[Records to use]:
..............................
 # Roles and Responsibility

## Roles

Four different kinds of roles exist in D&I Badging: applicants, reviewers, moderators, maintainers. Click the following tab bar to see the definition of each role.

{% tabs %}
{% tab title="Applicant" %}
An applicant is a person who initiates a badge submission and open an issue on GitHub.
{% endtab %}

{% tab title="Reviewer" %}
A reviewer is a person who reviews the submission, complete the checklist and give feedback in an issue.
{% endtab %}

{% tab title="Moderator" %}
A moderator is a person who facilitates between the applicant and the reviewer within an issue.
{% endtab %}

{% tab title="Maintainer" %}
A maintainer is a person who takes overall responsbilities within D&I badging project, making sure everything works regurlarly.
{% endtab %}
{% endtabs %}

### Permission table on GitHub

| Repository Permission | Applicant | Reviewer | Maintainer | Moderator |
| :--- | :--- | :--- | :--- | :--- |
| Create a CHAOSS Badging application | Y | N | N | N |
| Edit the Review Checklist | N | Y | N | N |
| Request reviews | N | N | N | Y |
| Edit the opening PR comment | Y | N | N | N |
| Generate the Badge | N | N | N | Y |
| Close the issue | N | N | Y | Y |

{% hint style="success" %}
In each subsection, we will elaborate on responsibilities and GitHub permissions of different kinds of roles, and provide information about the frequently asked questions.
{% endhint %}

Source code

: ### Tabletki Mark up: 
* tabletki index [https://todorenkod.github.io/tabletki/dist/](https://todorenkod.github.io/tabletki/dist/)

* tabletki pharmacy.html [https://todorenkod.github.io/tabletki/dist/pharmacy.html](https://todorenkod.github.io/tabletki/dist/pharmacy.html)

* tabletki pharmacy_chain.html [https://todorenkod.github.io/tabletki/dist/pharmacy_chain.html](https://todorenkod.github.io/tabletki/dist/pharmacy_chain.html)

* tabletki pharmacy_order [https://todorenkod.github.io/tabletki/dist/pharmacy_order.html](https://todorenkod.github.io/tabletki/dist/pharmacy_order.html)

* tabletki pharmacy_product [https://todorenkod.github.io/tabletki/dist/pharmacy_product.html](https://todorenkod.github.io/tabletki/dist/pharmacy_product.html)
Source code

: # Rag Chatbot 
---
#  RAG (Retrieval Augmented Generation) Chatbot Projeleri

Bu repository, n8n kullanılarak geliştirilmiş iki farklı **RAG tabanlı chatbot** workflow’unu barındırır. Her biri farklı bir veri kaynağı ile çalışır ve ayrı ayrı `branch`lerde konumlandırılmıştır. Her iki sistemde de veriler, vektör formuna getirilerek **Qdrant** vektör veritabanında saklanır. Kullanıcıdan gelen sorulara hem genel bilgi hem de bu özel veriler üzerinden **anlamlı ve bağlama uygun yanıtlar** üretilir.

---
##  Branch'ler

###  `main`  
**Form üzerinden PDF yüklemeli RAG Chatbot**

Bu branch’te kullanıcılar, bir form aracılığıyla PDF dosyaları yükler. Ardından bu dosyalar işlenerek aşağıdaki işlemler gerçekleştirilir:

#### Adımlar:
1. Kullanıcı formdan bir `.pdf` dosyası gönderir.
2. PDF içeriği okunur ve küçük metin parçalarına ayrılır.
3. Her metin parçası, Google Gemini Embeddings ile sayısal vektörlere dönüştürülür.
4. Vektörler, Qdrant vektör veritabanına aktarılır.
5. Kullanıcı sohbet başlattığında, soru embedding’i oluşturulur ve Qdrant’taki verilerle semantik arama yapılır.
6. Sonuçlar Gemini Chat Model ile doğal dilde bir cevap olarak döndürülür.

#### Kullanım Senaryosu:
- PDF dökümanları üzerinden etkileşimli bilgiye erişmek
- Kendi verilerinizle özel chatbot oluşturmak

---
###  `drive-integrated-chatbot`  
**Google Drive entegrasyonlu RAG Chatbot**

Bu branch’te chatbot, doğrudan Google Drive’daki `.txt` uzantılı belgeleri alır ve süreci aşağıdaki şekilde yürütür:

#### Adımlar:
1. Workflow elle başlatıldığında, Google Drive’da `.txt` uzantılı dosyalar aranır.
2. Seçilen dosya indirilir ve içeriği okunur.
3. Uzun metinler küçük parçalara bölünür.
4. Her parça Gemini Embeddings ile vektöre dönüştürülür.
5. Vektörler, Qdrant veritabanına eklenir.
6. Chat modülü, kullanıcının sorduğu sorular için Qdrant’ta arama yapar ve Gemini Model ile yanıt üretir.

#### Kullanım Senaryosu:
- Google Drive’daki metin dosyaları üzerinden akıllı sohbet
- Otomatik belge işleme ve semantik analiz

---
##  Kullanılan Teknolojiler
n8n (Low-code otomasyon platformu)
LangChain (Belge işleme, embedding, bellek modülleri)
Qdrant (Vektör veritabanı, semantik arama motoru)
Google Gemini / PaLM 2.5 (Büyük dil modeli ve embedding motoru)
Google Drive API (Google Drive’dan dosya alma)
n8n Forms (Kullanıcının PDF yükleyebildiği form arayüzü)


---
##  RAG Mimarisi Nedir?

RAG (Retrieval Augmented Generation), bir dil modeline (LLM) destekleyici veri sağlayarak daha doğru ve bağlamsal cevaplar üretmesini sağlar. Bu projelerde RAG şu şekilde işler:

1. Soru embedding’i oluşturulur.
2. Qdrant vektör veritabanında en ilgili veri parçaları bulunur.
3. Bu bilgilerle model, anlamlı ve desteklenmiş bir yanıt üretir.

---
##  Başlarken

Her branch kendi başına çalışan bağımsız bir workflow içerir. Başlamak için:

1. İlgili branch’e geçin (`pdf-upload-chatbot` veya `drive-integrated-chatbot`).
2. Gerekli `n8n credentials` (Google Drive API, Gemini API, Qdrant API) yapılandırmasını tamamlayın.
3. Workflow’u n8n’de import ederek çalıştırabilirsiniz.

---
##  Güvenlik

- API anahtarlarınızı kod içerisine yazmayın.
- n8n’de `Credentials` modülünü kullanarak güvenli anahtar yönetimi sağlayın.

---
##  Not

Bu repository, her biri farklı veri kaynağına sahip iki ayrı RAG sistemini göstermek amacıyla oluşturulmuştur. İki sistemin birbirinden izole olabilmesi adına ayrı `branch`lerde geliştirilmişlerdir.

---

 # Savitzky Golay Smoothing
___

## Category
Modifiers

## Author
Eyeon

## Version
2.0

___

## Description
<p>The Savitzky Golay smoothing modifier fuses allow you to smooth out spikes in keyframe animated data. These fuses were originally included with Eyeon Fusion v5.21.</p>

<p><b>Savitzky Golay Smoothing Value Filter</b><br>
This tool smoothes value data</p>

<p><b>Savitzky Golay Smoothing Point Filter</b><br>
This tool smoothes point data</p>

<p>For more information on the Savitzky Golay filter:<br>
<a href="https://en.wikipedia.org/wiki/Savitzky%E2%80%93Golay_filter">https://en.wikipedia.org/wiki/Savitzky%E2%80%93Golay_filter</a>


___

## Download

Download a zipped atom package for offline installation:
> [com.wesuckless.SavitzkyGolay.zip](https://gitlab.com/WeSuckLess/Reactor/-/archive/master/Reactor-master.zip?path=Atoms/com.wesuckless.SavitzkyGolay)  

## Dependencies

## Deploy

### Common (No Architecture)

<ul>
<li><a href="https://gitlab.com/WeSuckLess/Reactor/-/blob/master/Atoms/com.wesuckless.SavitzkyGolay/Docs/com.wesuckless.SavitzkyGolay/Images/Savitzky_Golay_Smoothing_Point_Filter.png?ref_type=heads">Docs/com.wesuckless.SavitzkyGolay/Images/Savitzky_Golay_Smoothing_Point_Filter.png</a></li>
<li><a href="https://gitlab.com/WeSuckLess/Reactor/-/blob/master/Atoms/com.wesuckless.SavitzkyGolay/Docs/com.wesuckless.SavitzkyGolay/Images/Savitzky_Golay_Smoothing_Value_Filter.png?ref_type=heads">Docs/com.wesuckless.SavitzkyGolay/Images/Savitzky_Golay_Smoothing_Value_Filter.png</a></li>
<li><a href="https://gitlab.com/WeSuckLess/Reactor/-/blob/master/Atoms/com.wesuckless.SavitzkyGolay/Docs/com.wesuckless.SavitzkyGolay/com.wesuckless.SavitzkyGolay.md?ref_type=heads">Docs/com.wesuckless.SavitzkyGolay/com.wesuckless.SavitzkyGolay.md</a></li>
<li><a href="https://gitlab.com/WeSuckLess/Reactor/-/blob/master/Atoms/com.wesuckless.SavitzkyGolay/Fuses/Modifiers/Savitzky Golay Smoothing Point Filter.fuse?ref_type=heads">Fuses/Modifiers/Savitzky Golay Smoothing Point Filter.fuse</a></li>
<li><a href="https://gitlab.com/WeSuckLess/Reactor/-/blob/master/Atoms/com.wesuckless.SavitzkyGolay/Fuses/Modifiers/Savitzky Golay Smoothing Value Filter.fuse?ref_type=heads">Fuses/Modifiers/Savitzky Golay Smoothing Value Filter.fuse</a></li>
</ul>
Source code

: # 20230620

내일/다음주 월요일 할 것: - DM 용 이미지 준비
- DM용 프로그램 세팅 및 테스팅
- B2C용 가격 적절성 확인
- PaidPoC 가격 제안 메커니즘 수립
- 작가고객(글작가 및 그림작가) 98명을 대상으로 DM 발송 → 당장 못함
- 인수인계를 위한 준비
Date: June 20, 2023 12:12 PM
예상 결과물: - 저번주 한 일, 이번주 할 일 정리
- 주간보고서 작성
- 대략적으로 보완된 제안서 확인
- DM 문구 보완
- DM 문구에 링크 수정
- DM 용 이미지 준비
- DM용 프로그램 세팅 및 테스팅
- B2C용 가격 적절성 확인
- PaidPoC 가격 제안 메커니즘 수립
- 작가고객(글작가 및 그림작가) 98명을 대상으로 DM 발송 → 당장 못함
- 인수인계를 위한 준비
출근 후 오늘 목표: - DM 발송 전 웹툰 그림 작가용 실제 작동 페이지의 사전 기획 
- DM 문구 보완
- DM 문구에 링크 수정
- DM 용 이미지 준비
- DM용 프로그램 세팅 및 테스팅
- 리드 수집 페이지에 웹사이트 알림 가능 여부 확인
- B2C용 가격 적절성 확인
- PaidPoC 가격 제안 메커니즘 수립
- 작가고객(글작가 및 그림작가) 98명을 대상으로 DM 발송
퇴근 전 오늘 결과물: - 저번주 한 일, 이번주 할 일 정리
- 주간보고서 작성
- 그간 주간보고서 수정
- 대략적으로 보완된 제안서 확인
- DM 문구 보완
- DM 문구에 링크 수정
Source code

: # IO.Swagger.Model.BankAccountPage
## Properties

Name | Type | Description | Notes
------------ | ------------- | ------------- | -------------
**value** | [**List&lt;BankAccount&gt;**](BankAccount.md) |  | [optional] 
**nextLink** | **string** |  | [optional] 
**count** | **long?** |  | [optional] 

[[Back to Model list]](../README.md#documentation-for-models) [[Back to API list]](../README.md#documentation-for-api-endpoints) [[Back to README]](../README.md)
..............................
[Assigned task]:
From the records above, retype only the lines starting at the line that contains "Generate the Badge" and ending at the line that contains "4. Vektörler, Qdrant", both included.

[Response to the exercise]:
| Generate the Badge | N | N | N | Y |
| Close the issue | N | N | Y | Y |

{% hint style="success" %}
In each subsection, we will elaborate on responsibilities and GitHub permissions of different kinds of roles, and provide information about the frequently asked questions.
{% endhint %}

Source code

: ### Tabletki Mark up: 
* tabletki index [https://todorenkod.github.io/tabletki/dist/](https://todorenkod.github.io/tabletki/dist/)

* tabletki pharmacy.html [https://todorenkod.github.io/tabletki/dist/pharmacy.html](https://todorenkod.github.io/tabletki/dist/pharmacy.html)

* tabletki pharmacy_chain.html [https://todorenkod.github.io/tabletki/dist/pharmacy_chain.html](https://todorenkod.github.io/tabletki/dist/pharmacy_chain.html)

* tabletki pharmacy_order [https://todorenkod.github.io/tabletki/dist/pharmacy_order.html](https://todorenkod.github.io/tabletki/dist/pharmacy_order.html)

* tabletki pharmacy_product [https://todorenkod.github.io/tabletki/dist/pharmacy_product.html](https://todorenkod.github.io/tabletki/dist/pharmacy_product.html)
Source code

: # Rag Chatbot 
---
#  RAG (Retrieval Augmented Generation) Chatbot Projeleri

Bu repository, n8n kullanılarak geliştirilmiş iki farklı **RAG tabanlı chatbot** workflow’unu barındırır. Her biri farklı bir veri kaynağı ile çalışır ve ayrı ayrı `branch`lerde konumlandırılmıştır. Her iki sistemde de veriler, vektör formuna getirilerek **Qdrant** vektör veritabanında saklanır. Kullanıcıdan gelen sorulara hem genel bilgi hem de bu özel veriler üzerinden **anlamlı ve bağlama uygun yanıtlar** üretilir.

---
##  Branch'ler

###  `main`  
**Form üzerinden PDF yüklemeli RAG Chatbot**

Bu branch’te kullanıcılar, bir form aracılığıyla PDF dosyaları yükler. Ardından bu dosyalar işlenerek aşağıdaki işlemler gerçekleştirilir:

#### Adımlar:
1. Kullanıcı formdan bir `.pdf` dosyası gönderir.
2. PDF içeriği okunur ve küçük metin parçalarına ayrılır.
3. Her metin parçası, Google Gemini Embeddings ile sayısal vektörlere dönüştürülür.
4. Vektörler, Qdrant vektör veritabanına aktarılır.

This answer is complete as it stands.